:: MATERIAL PROVIDED

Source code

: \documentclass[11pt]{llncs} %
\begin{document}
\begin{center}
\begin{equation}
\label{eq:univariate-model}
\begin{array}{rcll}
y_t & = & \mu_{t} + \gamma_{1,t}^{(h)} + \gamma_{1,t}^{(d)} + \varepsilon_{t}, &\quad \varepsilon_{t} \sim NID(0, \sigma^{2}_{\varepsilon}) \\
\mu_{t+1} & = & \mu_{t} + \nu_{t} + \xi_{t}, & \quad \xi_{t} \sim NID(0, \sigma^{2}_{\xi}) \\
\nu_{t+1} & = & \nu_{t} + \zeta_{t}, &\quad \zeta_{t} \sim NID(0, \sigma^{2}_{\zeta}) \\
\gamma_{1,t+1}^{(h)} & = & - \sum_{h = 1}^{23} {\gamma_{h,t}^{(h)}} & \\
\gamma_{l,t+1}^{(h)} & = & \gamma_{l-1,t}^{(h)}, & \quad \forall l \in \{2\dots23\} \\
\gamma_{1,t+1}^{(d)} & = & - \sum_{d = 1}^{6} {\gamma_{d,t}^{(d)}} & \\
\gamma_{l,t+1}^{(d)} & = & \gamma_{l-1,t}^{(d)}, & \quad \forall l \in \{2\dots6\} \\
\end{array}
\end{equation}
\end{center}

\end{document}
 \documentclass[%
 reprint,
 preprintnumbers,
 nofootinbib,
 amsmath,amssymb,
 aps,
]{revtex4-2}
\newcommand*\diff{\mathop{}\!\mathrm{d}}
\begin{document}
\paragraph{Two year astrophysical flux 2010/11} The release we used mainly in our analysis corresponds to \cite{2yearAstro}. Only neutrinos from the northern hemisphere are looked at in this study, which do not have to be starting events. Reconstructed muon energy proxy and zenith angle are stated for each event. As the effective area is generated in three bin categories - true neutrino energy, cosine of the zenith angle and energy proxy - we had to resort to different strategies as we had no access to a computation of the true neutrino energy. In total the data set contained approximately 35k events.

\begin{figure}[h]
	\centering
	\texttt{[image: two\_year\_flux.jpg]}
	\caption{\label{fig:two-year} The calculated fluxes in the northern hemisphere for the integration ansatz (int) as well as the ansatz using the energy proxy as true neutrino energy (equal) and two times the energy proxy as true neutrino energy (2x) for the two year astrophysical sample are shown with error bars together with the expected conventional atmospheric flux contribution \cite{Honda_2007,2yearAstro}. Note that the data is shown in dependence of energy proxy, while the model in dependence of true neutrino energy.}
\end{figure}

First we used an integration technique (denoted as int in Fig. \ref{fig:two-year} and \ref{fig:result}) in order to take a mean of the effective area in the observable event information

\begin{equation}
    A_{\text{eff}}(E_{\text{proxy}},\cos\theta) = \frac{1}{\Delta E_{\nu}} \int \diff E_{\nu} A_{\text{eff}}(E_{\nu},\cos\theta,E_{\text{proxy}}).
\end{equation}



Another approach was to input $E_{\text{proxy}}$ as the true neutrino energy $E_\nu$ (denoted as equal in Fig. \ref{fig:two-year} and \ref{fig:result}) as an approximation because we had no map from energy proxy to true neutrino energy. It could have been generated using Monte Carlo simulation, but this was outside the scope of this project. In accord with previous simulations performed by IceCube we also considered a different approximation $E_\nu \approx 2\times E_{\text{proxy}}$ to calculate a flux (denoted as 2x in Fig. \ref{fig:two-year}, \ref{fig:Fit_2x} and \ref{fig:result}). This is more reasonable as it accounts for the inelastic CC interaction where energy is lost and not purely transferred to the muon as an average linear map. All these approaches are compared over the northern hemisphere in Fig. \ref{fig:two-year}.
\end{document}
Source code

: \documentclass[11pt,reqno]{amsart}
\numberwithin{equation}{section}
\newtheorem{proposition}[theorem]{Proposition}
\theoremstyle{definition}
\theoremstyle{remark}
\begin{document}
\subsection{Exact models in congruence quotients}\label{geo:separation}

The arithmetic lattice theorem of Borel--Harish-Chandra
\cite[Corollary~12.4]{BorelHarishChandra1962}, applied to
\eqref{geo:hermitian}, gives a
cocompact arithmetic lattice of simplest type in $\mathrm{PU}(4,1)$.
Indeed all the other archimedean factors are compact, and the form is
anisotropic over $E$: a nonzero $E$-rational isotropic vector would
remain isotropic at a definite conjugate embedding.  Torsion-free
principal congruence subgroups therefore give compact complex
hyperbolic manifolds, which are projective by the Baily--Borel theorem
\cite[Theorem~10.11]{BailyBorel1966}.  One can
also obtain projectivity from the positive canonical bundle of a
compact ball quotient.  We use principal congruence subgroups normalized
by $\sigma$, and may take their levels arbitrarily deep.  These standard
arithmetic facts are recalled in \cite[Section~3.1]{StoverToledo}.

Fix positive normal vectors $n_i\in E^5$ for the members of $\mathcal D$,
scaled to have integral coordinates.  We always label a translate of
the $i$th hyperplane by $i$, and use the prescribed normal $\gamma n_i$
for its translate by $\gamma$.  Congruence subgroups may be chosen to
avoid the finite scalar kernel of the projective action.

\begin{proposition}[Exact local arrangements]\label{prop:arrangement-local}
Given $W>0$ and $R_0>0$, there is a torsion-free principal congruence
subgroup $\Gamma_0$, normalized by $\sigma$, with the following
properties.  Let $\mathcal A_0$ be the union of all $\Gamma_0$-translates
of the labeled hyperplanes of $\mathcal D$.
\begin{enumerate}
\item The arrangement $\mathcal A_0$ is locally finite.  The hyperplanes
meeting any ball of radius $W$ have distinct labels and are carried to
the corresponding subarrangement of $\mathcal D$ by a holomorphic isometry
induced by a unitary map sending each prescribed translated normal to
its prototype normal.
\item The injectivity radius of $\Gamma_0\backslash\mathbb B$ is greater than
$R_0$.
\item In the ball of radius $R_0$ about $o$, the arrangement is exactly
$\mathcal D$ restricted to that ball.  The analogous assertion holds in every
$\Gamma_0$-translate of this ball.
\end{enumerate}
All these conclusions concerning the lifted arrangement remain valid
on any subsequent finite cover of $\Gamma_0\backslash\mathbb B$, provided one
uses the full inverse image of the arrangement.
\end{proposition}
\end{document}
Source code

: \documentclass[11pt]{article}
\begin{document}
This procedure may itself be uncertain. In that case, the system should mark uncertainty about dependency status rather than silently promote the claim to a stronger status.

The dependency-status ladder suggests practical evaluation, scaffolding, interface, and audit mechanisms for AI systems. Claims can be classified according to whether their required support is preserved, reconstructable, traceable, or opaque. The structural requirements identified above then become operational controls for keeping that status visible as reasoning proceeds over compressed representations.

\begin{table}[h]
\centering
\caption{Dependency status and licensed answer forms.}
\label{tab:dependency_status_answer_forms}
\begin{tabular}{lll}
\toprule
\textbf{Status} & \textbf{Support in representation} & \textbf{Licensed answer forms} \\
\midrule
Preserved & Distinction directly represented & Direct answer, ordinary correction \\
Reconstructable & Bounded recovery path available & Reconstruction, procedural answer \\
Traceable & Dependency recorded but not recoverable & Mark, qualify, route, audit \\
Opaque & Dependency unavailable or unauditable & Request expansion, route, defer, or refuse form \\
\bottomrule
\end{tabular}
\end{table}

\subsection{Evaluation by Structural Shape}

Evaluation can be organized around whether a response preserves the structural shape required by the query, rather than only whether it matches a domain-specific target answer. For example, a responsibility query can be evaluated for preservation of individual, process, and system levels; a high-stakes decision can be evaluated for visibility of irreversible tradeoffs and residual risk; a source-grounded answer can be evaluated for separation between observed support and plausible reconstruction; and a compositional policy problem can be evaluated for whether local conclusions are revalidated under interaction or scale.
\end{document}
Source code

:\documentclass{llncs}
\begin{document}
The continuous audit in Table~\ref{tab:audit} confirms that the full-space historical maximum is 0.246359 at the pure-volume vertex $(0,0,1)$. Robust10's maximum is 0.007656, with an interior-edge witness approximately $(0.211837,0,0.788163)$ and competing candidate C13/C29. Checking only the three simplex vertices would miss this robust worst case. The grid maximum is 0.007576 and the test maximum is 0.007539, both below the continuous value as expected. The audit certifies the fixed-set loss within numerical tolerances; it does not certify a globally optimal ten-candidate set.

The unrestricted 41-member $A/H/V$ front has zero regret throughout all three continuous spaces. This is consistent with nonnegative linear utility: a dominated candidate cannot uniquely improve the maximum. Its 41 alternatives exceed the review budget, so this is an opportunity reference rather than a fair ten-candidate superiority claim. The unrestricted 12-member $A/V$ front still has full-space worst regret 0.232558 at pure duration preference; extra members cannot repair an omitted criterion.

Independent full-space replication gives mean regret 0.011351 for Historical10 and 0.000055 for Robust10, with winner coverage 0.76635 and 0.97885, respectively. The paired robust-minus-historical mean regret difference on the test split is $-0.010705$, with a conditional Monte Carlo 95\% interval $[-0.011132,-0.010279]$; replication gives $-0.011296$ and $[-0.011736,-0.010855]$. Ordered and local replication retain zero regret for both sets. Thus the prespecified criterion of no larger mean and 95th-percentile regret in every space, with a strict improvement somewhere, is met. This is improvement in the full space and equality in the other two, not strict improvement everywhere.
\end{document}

::::

DIRECTIONS: Copy each line of the records containing the string "theoremstyle".

RESPONSE TO THIS TASK:
\theoremstyle{definition}
\theoremstyle{remark}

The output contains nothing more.